━━━━━ RECORDS FOR THE TASK ━━━━━
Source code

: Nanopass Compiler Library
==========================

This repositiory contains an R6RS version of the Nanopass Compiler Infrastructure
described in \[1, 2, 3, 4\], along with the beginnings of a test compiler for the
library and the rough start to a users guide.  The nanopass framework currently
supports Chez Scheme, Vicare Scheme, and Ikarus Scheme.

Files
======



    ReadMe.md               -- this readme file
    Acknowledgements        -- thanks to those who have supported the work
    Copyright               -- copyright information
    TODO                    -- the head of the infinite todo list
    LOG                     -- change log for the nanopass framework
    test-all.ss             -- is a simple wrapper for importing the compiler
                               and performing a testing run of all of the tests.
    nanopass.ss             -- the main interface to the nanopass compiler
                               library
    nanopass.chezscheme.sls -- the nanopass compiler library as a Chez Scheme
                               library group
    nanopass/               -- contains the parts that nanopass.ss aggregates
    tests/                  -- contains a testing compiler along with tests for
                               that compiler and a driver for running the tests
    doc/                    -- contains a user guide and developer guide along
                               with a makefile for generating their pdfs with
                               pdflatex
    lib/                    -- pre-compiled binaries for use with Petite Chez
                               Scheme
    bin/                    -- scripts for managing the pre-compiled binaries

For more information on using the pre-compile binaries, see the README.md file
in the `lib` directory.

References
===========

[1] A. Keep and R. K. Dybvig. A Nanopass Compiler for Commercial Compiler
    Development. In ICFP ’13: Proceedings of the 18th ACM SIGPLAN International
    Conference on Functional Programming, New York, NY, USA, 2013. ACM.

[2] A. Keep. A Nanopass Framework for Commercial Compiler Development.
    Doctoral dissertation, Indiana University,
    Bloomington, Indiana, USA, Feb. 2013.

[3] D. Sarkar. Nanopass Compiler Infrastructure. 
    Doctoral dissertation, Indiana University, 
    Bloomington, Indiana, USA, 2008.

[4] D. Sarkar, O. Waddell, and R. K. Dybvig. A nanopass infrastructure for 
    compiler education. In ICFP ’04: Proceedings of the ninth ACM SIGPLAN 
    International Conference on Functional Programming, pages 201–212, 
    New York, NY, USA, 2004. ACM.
━━━━━
━━━━━ RECORDS FOR THE TASK ━━━━━
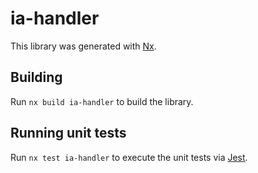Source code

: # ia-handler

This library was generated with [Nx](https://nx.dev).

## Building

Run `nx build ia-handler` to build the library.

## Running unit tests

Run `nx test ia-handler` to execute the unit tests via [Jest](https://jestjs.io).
━━━━━
━━━━━ RECORDS FOR THE TASK ━━━━━
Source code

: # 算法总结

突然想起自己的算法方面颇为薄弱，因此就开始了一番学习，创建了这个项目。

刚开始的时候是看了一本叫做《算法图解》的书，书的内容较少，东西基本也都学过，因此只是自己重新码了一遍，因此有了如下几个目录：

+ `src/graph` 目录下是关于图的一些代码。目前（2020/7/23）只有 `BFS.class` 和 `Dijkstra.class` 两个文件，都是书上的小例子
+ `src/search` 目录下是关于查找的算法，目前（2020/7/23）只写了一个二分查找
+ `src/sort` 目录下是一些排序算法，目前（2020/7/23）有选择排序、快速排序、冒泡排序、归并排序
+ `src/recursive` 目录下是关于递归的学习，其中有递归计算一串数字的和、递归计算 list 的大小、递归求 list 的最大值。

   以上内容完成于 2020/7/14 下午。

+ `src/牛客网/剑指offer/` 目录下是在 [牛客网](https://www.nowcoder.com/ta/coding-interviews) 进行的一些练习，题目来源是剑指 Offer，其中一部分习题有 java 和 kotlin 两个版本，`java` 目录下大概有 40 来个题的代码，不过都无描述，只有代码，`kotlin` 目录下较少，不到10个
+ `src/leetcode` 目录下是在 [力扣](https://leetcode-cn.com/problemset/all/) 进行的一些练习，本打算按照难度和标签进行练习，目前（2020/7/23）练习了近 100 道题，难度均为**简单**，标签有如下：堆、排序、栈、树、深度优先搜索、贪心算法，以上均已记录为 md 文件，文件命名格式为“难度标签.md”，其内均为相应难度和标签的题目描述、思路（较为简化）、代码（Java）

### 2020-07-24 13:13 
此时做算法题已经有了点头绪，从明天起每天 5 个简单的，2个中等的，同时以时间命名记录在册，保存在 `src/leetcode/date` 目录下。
━━━━━
▶ **ACTIVITY**:
Repeat word for word the lines above that run from the line containing "compiler education. In" through the line containing "New York, NY, USA, 2004. ACM.", both ends included, and nothing else.

▶ **FINAL ANSWER**:
    compiler education. In ICFP ’04: Proceedings of the ninth ACM SIGPLAN 
    International Conference on Functional Programming, pages 201–212, 
    New York, NY, USA, 2004. ACM.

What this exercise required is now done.